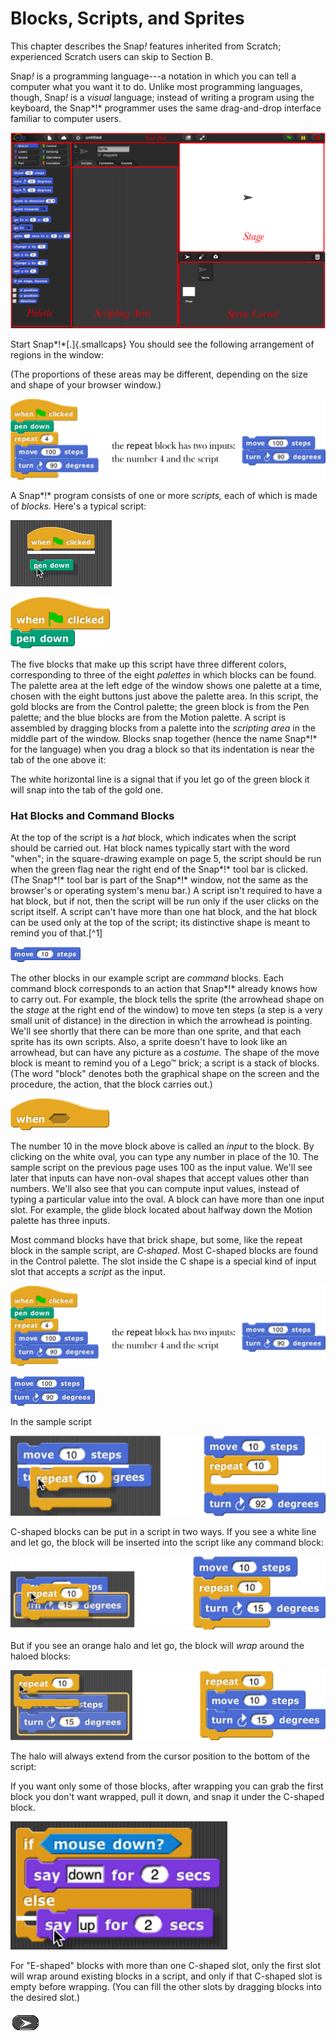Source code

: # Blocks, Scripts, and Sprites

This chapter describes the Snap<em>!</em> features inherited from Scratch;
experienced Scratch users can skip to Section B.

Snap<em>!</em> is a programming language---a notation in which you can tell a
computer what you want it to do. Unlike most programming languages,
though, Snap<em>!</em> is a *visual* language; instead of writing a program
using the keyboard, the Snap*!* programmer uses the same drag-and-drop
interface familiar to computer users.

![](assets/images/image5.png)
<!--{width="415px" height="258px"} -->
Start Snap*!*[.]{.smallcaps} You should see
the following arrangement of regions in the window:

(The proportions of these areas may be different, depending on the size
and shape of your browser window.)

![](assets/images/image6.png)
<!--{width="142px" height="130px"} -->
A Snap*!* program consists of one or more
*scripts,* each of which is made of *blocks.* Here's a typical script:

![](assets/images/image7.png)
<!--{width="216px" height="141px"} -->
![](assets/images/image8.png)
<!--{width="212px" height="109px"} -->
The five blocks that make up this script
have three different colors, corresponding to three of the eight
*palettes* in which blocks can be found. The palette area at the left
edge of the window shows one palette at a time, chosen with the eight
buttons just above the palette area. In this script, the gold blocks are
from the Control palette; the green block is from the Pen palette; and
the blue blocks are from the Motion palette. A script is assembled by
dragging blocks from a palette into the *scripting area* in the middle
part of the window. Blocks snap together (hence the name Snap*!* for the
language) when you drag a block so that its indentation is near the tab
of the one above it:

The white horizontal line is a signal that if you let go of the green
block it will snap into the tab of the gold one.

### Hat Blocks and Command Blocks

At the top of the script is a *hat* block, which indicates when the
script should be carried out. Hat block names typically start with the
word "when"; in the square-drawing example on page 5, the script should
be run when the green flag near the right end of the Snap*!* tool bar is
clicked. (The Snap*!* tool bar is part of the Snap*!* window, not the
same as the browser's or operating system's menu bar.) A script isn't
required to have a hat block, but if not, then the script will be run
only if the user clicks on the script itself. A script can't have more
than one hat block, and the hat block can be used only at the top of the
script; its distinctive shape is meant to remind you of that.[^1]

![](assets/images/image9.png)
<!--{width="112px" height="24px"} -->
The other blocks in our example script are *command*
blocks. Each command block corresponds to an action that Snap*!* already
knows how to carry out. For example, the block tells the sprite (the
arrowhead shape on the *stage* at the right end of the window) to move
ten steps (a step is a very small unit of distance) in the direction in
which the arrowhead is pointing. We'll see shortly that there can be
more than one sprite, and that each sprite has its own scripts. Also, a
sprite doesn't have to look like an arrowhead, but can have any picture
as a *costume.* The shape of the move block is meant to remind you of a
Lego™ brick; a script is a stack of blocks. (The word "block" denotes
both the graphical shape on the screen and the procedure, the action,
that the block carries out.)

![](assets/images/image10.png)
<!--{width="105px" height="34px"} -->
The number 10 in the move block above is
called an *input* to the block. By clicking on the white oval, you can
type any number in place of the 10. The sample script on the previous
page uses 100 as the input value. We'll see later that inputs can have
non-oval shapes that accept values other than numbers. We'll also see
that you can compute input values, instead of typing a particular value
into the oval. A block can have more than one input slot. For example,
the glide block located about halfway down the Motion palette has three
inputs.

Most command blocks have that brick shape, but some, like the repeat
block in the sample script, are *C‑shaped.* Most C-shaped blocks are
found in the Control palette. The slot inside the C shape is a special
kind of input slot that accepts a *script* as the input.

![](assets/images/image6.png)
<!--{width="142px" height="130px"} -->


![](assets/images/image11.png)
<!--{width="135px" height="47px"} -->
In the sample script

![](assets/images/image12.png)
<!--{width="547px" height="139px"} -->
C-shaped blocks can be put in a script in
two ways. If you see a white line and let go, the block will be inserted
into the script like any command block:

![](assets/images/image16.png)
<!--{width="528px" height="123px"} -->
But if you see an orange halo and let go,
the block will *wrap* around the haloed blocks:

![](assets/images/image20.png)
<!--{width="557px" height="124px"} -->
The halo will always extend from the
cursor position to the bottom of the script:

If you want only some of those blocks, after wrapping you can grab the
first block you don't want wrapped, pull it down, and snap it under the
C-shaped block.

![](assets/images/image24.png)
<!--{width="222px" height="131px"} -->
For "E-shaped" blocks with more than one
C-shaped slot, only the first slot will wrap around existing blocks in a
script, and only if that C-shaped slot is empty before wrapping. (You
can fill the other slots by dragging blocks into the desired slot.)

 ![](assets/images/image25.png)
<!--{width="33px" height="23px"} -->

============================================================

*Your instructions:*
Please print the data above once more, exactly and without images.

*Your response:*
Source code

: # Blocks, Scripts, and Sprites

This chapter describes the Snap<em>!</em> features inherited from Scratch;
experienced Scratch users can skip to Section B.

Snap<em>!</em> is a programming language---a notation in which you can tell a
computer what you want it to do. Unlike most programming languages,
though, Snap<em>!</em> is a *visual* language; instead of writing a program
using the keyboard, the Snap*!* programmer uses the same drag-and-drop
interface familiar to computer users.

![](assets/images/image5.png)
<!--{width="415px" height="258px"} -->
Start Snap*!*[.]{.smallcaps} You should see
the following arrangement of regions in the window:

(The proportions of these areas may be different, depending on the size
and shape of your browser window.)

![](assets/images/image6.png)
<!--{width="142px" height="130px"} -->
A Snap*!* program consists of one or more
*scripts,* each of which is made of *blocks.* Here's a typical script:

![](assets/images/image7.png)
<!--{width="216px" height="141px"} -->
![](assets/images/image8.png)
<!--{width="212px" height="109px"} -->
The five blocks that make up this script
have three different colors, corresponding to three of the eight
*palettes* in which blocks can be found. The palette area at the left
edge of the window shows one palette at a time, chosen with the eight
buttons just above the palette area. In this script, the gold blocks are
from the Control palette; the green block is from the Pen palette; and
the blue blocks are from the Motion palette. A script is assembled by
dragging blocks from a palette into the *scripting area* in the middle
part of the window. Blocks snap together (hence the name Snap*!* for the
language) when you drag a block so that its indentation is near the tab
of the one above it:

The white horizontal line is a signal that if you let go of the green
block it will snap into the tab of the gold one.

### Hat Blocks and Command Blocks

At the top of the script is a *hat* block, which indicates when the
script should be carried out. Hat block names typically start with the
word "when"; in the square-drawing example on page 5, the script should
be run when the green flag near the right end of the Snap*!* tool bar is
clicked. (The Snap*!* tool bar is part of the Snap*!* window, not the
same as the browser's or operating system's menu bar.) A script isn't
required to have a hat block, but if not, then the script will be run
only if the user clicks on the script itself. A script can't have more
than one hat block, and the hat block can be used only at the top of the
script; its distinctive shape is meant to remind you of that.[^1]

![](assets/images/image9.png)
<!--{width="112px" height="24px"} -->
The other blocks in our example script are *command*
blocks. Each command block corresponds to an action that Snap*!* already
knows how to carry out. For example, the block tells the sprite (the
arrowhead shape on the *stage* at the right end of the window) to move
ten steps (a step is a very small unit of distance) in the direction in
which the arrowhead is pointing. We'll see shortly that there can be
more than one sprite, and that each sprite has its own scripts. Also, a
sprite doesn't have to look like an arrowhead, but can have any picture
as a *costume.* The shape of the move block is meant to remind you of a
Lego™ brick; a script is a stack of blocks. (The word "block" denotes
both the graphical shape on the screen and the procedure, the action,
that the block carries out.)

![](assets/images/image10.png)
<!--{width="105px" height="34px"} -->
The number 10 in the move block above is
called an *input* to the block. By clicking on the white oval, you can
type any number in place of the 10. The sample script on the previous
page uses 100 as the input value. We'll see later that inputs can have
non-oval shapes that accept values other than numbers. We'll also see
that you can compute input values, instead of typing a particular value
into the oval. A block can have more than one input slot. For example,
the glide block located about halfway down the Motion palette has three
inputs.

Most command blocks have that brick shape, but some, like the repeat
block in the sample script, are *C‑shaped.* Most C-shaped blocks are
found in the Control palette. The slot inside the C shape is a special
kind of input slot that accepts a *script* as the input.

![](assets/images/image6.png)
<!--{width="142px" height="130px"} -->


![](assets/images/image11.png)
<!--{width="135px" height="47px"} -->
In the sample script

![](assets/images/image12.png)
<!--{width="547px" height="139px"} -->
C-shaped blocks can be put in a script in
two ways. If you see a white line and let go, the block will be inserted
into the script like any command block:

![](assets/images/image16.png)
<!--{width="528px" height="123px"} -->
But if you see an orange halo and let go,
the block will *wrap* around the haloed blocks:

![](assets/images/image20.png)
<!--{width="557px" height="124px"} -->
The halo will always extend from the
cursor position to the bottom of the script:

If you want only some of those blocks, after wrapping you can grab the
first block you don't want wrapped, pull it down, and snap it under the
C-shaped block.

![](assets/images/image24.png)
<!--{width="222px" height="131px"} -->
For "E-shaped" blocks with more than one
C-shaped slot, only the first slot will wrap around existing blocks in a
script, and only if that C-shaped slot is empty before wrapping. (You
can fill the other slots by dragging blocks into the desired slot.)

 ![](assets/images/image25.png)
<!--{width="33px" height="23px"} -->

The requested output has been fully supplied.